(Beginning of Exercise inputs)

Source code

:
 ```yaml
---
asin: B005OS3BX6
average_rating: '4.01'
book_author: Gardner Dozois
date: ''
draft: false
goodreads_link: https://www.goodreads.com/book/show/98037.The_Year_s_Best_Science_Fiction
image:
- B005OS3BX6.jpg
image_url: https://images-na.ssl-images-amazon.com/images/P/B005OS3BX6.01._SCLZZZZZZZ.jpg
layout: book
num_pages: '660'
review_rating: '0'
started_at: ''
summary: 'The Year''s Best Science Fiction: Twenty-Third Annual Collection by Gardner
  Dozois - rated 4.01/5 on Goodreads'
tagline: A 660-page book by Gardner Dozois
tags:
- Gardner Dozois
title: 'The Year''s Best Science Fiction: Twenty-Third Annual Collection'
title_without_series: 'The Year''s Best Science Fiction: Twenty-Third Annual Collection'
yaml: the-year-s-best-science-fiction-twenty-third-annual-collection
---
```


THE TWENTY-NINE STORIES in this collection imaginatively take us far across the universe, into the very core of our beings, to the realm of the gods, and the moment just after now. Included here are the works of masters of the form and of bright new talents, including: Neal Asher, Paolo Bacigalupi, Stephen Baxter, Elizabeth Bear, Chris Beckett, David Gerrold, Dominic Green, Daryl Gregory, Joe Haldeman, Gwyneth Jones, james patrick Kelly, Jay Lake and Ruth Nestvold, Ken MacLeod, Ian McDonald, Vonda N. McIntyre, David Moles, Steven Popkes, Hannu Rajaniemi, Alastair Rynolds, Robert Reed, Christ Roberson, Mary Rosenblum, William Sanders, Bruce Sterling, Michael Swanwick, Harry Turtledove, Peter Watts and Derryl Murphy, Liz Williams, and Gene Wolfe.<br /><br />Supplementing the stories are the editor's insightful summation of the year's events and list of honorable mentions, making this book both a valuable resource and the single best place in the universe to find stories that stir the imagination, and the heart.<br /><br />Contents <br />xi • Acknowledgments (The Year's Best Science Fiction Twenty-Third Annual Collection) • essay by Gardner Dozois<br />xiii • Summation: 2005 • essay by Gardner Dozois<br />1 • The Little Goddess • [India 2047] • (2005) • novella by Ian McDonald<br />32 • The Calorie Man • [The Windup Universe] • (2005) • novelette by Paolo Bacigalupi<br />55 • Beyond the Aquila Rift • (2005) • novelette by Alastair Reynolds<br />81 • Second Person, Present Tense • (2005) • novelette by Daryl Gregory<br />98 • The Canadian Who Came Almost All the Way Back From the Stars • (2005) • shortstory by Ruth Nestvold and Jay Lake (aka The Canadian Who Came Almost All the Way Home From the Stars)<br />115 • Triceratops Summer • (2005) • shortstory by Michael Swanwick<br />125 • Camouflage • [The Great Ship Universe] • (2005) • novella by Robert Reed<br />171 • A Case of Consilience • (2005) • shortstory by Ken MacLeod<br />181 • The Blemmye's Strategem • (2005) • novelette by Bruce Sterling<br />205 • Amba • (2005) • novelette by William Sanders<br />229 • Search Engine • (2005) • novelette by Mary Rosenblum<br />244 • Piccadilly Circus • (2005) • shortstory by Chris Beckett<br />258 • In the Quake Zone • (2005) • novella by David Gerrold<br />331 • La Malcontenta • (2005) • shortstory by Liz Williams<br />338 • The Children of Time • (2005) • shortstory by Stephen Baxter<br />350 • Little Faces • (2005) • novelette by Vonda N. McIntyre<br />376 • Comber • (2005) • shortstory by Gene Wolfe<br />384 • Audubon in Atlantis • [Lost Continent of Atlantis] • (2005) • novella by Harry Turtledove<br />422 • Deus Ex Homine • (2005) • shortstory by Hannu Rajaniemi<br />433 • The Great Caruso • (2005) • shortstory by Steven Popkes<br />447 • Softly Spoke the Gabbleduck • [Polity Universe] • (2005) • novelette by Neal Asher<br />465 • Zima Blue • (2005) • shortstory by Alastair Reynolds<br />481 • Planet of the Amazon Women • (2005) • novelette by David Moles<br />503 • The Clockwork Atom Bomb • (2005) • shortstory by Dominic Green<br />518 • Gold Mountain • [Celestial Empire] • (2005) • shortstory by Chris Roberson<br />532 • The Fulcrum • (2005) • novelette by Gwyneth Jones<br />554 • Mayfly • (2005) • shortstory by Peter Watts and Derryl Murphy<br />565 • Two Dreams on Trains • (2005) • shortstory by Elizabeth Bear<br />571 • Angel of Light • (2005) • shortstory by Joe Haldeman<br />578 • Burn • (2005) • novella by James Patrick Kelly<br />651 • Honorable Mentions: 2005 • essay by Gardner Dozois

(End of Exercise inputs)

| Exercise |
The answer must be an exact copy of every record above.

| Solution to this problem |
Source code

:
 ```yaml
---
asin: B005OS3BX6
average_rating: '4.01'
book_author: Gardner Dozois
date: ''
draft: false
goodreads_link: https://www.goodreads.com/book/show/98037.The_Year_s_Best_Science_Fiction
image:
- B005OS3BX6.jpg
image_url: https://images-na.ssl-images-amazon.com/images/P/B005OS3BX6.01._SCLZZZZZZZ.jpg
layout: book
num_pages: '660'
review_rating: '0'
started_at: ''
summary: 'The Year''s Best Science Fiction: Twenty-Third Annual Collection by Gardner
  Dozois - rated 4.01/5 on Goodreads'
tagline: A 660-page book by Gardner Dozois
tags:
- Gardner Dozois
title: 'The Year''s Best Science Fiction: Twenty-Third Annual Collection'
title_without_series: 'The Year''s Best Science Fiction: Twenty-Third Annual Collection'
yaml: the-year-s-best-science-fiction-twenty-third-annual-collection
---
```


THE TWENTY-NINE STORIES in this collection imaginatively take us far across the universe, into the very core of our beings, to the realm of the gods, and the moment just after now. Included here are the works of masters of the form and of bright new talents, including: Neal Asher, Paolo Bacigalupi, Stephen Baxter, Elizabeth Bear, Chris Beckett, David Gerrold, Dominic Green, Daryl Gregory, Joe Haldeman, Gwyneth Jones, james patrick Kelly, Jay Lake and Ruth Nestvold, Ken MacLeod, Ian McDonald, Vonda N. McIntyre, David Moles, Steven Popkes, Hannu Rajaniemi, Alastair Rynolds, Robert Reed, Christ Roberson, Mary Rosenblum, William Sanders, Bruce Sterling, Michael Swanwick, Harry Turtledove, Peter Watts and Derryl Murphy, Liz Williams, and Gene Wolfe.<br /><br />Supplementing the stories are the editor's insightful summation of the year's events and list of honorable mentions, making this book both a valuable resource and the single best place in the universe to find stories that stir the imagination, and the heart.<br /><br />Contents <br />xi • Acknowledgments (The Year's Best Science Fiction Twenty-Third Annual Collection) • essay by Gardner Dozois<br />xiii • Summation: 2005 • essay by Gardner Dozois<br />1 • The Little Goddess • [India 2047] • (2005) • novella by Ian McDonald<br />32 • The Calorie Man • [The Windup Universe] • (2005) • novelette by Paolo Bacigalupi<br />55 • Beyond the Aquila Rift • (2005) • novelette by Alastair Reynolds<br />81 • Second Person, Present Tense • (2005) • novelette by Daryl Gregory<br />98 • The Canadian Who Came Almost All the Way Back From the Stars • (2005) • shortstory by Ruth Nestvold and Jay Lake (aka The Canadian Who Came Almost All the Way Home From the Stars)<br />115 • Triceratops Summer • (2005) • shortstory by Michael Swanwick<br />125 • Camouflage • [The Great Ship Universe] • (2005) • novella by Robert Reed<br />171 • A Case of Consilience • (2005) • shortstory by Ken MacLeod<br />181 • The Blemmye's Strategem • (2005) • novelette by Bruce Sterling<br />205 • Amba • (2005) • novelette by William Sanders<br />229 • Search Engine • (2005) • novelette by Mary Rosenblum<br />244 • Piccadilly Circus • (2005) • shortstory by Chris Beckett<br />258 • In the Quake Zone • (2005) • novella by David Gerrold<br />331 • La Malcontenta • (2005) • shortstory by Liz Williams<br />338 • The Children of Time • (2005) • shortstory by Stephen Baxter<br />350 • Little Faces • (2005) • novelette by Vonda N. McIntyre<br />376 • Comber • (2005) • shortstory by Gene Wolfe<br />384 • Audubon in Atlantis • [Lost Continent of Atlantis] • (2005) • novella by Harry Turtledove<br />422 • Deus Ex Homine • (2005) • shortstory by Hannu Rajaniemi<br />433 • The Great Caruso • (2005) • shortstory by Steven Popkes<br />447 • Softly Spoke the Gabbleduck • [Polity Universe] • (2005) • novelette by Neal Asher<br />465 • Zima Blue • (2005) • shortstory by Alastair Reynolds<br />481 • Planet of the Amazon Women • (2005) • novelette by David Moles<br />503 • The Clockwork Atom Bomb • (2005) • shortstory by Dominic Green<br />518 • Gold Mountain • [Celestial Empire] • (2005) • shortstory by Chris Roberson<br />532 • The Fulcrum • (2005) • novelette by Gwyneth Jones<br />554 • Mayfly • (2005) • shortstory by Peter Watts and Derryl Murphy<br />565 • Two Dreams on Trains • (2005) • shortstory by Elizabeth Bear<br />571 • Angel of Light • (2005) • shortstory by Joe Haldeman<br />578 • Burn • (2005) • novella by James Patrick Kelly<br />651 • Honorable Mentions: 2005 • essay by Gardner Dozois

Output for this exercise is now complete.